Saturday, August 28, 2010

God Grows Up: An Interpretation Of The Judeo-Christian Mystery God Based On Scripture And Armchair Psychology

When you read the Old Testament God is a whiny spoiled brat demanding that His toys give Him attention and follow His every rule, and if He's not happy with the way it turns out He will just flood it out and make new toys.

Then by the time of the New Testament, God is a teenager. He gets all angsty, comes to Earth as a dude with long hair, preaches about love and tolerance like any idealistic adolescent would, but at the same time He gets mad and starts knocking over the money-changer's tables. He curses a fig tree. Tantrums. Then his toys kill Him, acting out His teenage emo self-destructive fantasies.

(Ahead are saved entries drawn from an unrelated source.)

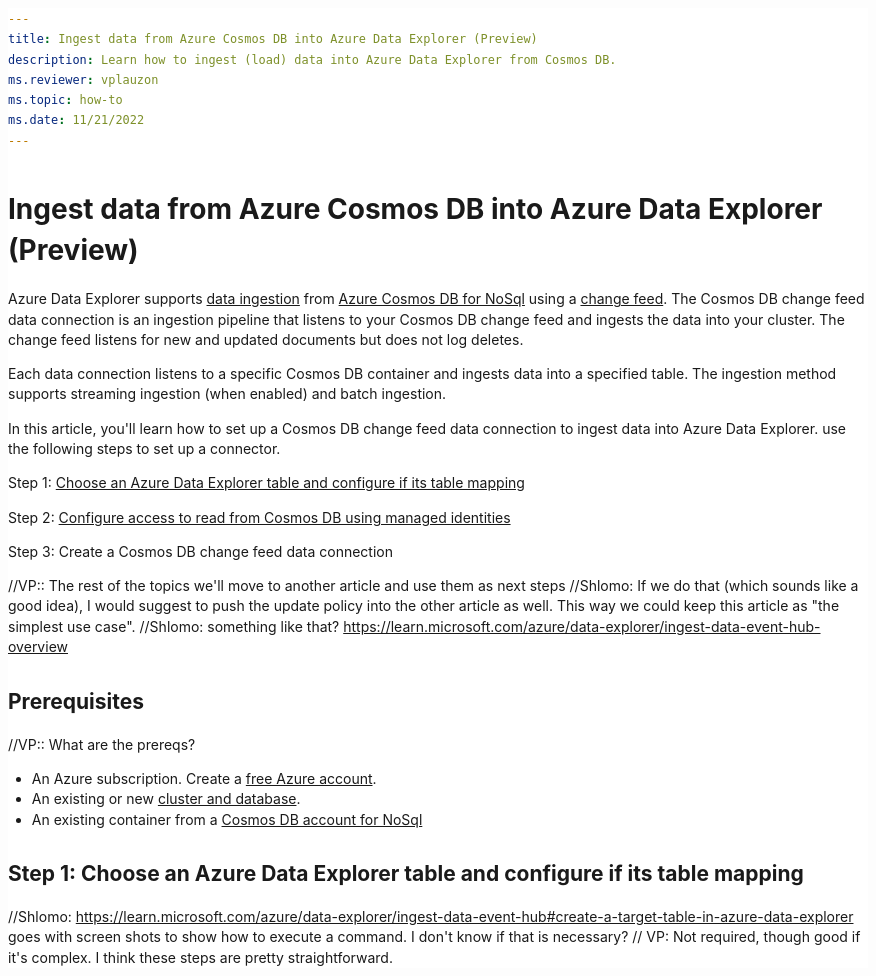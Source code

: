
 ```yaml
---
title: Ingest data from Azure Cosmos DB into Azure Data Explorer (Preview)
description: Learn how to ingest (load) data into Azure Data Explorer from Cosmos DB.
ms.reviewer: vplauzon
ms.topic: how-to
ms.date: 11/21/2022
---
```


# Ingest data from Azure Cosmos DB into Azure Data Explorer (Preview)

Azure Data Explorer supports [data ingestion](ingest-data-overview.md) from [Azure Cosmos DB for NoSql](/azure/cosmos-db/nosql/) using a [change feed](/azure/cosmos-db/change-feed). The Cosmos DB change feed data connection is an ingestion pipeline that listens to your Cosmos DB change feed and ingests the data into your cluster. The change feed listens for new and updated documents but does not log deletes.

Each data connection listens to a specific Cosmos DB container and ingests data into a specified table. The ingestion method supports streaming ingestion (when enabled) and batch ingestion.

In this article, you'll learn how to set up a Cosmos DB change feed data connection to ingest data into Azure Data Explorer. use the following steps to set up a connector.

Step 1: [Choose an Azure Data Explorer table and configure if its table mapping](#step-1-choose-an-azure-data-explorer-table-and-configure-if-its-table-mapping)

Step 2: [Configure access to read from Cosmos DB using managed identities](#step-2-configure-access-to-read-from-cosmos-db-using-managed-identities)

Step 3: Create a Cosmos DB change feed data connection

//VP:: The rest of the topics we'll move to another article and use them as next steps
//Shlomo:  If we do that (which sounds like a good idea), I would suggest to push the update policy into the other article as well.  This way we could keep this article as "the simplest use case".
//Shlomo:  something like that?  https://learn.microsoft.com/azure/data-explorer/ingest-data-event-hub-overview

## Prerequisites

//VP:: What are the prereqs?

- An Azure subscription. Create a [free Azure account](https://azure.microsoft.com/free/).
- An existing or new [cluster and database](create-cluster-database-portal.md).
- An existing container from a [Cosmos DB account for NoSql](/azure/cosmos-db/nosql/)

## Step 1: Choose an Azure Data Explorer table and configure if its table mapping

//Shlomo:  https://learn.microsoft.com/azure/data-explorer/ingest-data-event-hub#create-a-target-table-in-azure-data-explorer goes with screen shots to show how to execute a command.  I don't know if that is necessary?
// VP: Not required, though good if it's complex. I think these steps are pretty straightforward.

Today God is an adult, all grown up, and he's finally realized that the only thing he can do with us is leave us alone and let us find our own path. That's how come God directly interfered in human affairs seemingly every five minutes in the Old Testament, then He came to Earth manifested as a human in the New Testament, and now no one has heard from him since. Except for the occasional odd-ball. Or schizophrenic.

Thursday, August 26, 2010

A Bonus Track: Pissing In The Stream Of Consciousness

The CEBP week 9 assignment had us writing a few pages of stream of consciousness and then remixing it. My heavily remixed -- and frankly, much better -- version can be found in Heroes And Hierophants, here as a historical oddity is the original, dated 3-1-9:

PISSING IN THE STREAM OF CONSCIOUSNESS (Original Mix)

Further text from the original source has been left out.